AnthropicがClaudeの法律専門AIツールを拡充
- •Anthropicは2026年5月13日、Claude向けの法律実務プラグイン12種類を公開した。
- •トムソン・ロイターのWestlawデータベースおよびCoCounsel法的調査ツールがClaudeに統合された。
- •Harvey、Box、Everlaw、DocuSignとの連携により、専門的な法的ワークフローを支援する。
Anthropicは2026年5月13日、法律業界向けにClaude AIアシスタントの専門機能を拡充したと発表した。今回導入された12種類の法律実務プラグインには、「商務顧問」「雇用顧問」「訴訟アソシエイト」「法学生」などが含まれ、Claude Cowork環境での展開や各法律事務所のプライベートシステムへの組み込みが可能である。これらの連携により、法律事務所やClaudeの利用者は、法的調査、文書管理、コンプライアンス業務のためにサードパーティプラットフォームと安全に接続できる。
本リリースの中心となるのは、トムソン・ロイターとの提携である。利用者は、裁判記録を網羅するWestlawの一次法データベースおよびPractical Lawの実務ガイドにClaudeから直接アクセスできる。同時に、トムソン・ロイターはAIプラットフォームのCoCounselをClaudeと統合し、専門的な法的調査ツールの活用を実現した。トムソン・ロイターの最高技術責任者(CTO)であるジョエル・クロン(Joel Hron)は、この統合が汎用AIを専門的なワークフローに結びつけるものであり、既存のCoCounsel Legalプラットフォームを置き換えるものではないと説明した。

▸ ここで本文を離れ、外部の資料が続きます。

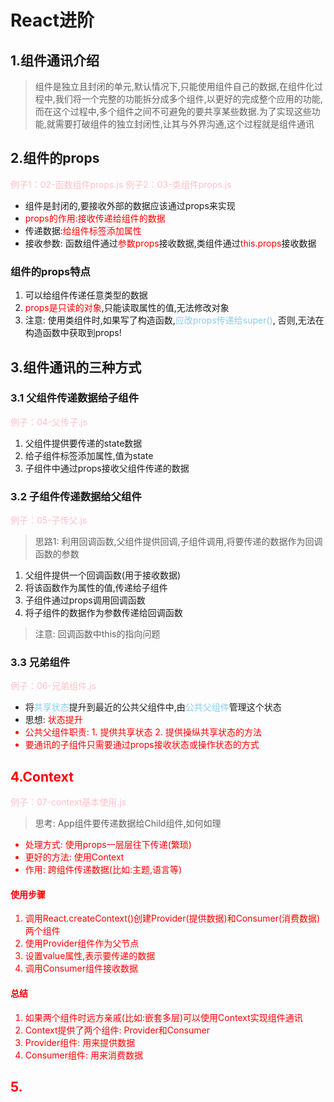 # React进阶
## 1.组件通讯介绍
> 组件是独立且封闭的单元,默认情况下,只能使用组件自己的数据,在组件化过程中,我们将一个完整的功能拆分成多个组件,以更好的完成整个应用的功能,而在这个过程中,多个组件之间不可避免的要共享某些数据.为了实现这些功能,就需要打破组件的独立封闭性,让其与外界沟通,这个过程就是组件通讯

## 2.组件的props
<font color=pink>例子1：02-函数组件props.js</font>
<font color=pink>例子2：03-类组件props.js</font>
* 组件是封闭的,要接收外部的数据应该通过props来实现
* <font color=red>props的作用:接收传递给组件的数据</font>
* 传递数据:<font color=red>给组件标签添加属性</font>
* 接收参数: 函数组件通过<font color=red>参数props</font>接收数据,类组件通过<font color=red>this.props</font>接收数据

### 组件的props特点
1. 可以给组件传递任意类型的数据
2. <font color=red>props是只读的对象</font>,只能读取属性的值,无法修改对象
3. 注意: 使用类组件时,如果写了构造函数,<font color=skyblue>应改props传递给super()</font>, 否则,无法在构造函数中获取到props!

## 3.组件通讯的三种方式
### 3.1 父组件传递数据给子组件
<font color=pink>例子：04-父传子.js</font>

1. 父组件提供要传递的state数据
2. 给子组件标签添加属性,值为state
3. 子组件中通过props接收父组件传递的数据
### 3.2 子组件传递数据给父组件
<font color=pink>例子：05-子传父.js</font>

> 思路1: 利用回调函数,父组件提供回调,子组件调用,将要传递的数据作为回调函数的参数
1. 父组件提供一个回调函数(用于接收数据)
2. 将该函数作为属性的值,传递给子组件
3. 子组件通过props调用回调函数
4. 将子组件的数据作为参数传递给回调函数
> 注意: 回调函数中this的指向问题
### 3.3 兄弟组件
<font color=pink>例子：06-兄弟组件.js</font>
* 将<font color=skyblue>共享状态</font>提升到最近的公共父组件中,由<font color=skyblue>公共父组件</font>管理这个状态</font>
* 思想: <font color=red>状态提升
* 公共父组件职责: 1. 提供共享状态 2. 提供操纵共享状态的方法
* 要通讯的子组件只需要通过<font color=red>props</font>接收状态或操作状态的方式

## 4.Context
<font color=pink>例子：07-context基本使用.js</font>
> 思考: App组件要传递数据给Child组件,如何如理
* 处理方式: 使用props一层层往下传递(繁琐)
* 更好的方法: 使用Context
* <font color=red>作用: 跨组件传递数据</font>(比如:主题,语言等)
#### 使用步骤
1. 调用React.createContext()创建Provider(提供数据)和Consumer(消费数据)两个组件
2. 使用Provider组件作为父节点
3. 设置value属性,表示要传递的数据
4. 调用Consumer组件接收数据
#### 总结
1. 如果两个组件时远方亲戚(比如:嵌套多层)可以使用Context实现组件通讯
2. Context提供了两个组件: Provider和Consumer
3. Provider组件: 用来提供数据
4. Consumer组件: 用来消费数据
## 5.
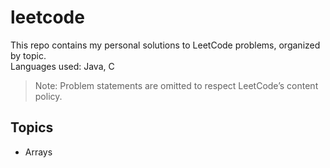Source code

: # leetcode
This repo contains my personal solutions to LeetCode problems, organized by topic.  
Languages used: Java, C

> Note: Problem statements are omitted to respect LeetCode’s content policy.

## Topics
- Arrays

その他の統合先には、一般的な法的照会を支援するAIスタートアップのHarveyのほか、コンテンツ管理のBox、電子情報開示(eディスカバリー)のEverlaw、文書ワークフローのDocuSignが含まれる。Anthropicの法務担当副顧問であるマーク・パイク(Mark Pike)は、法律分野での採用が大幅に増加しており、最近のウェビナーには2万人を超える登録があったと報告した。なお、Anthropicおよび参加各社から今回の提携に関する財務条件は開示されていない。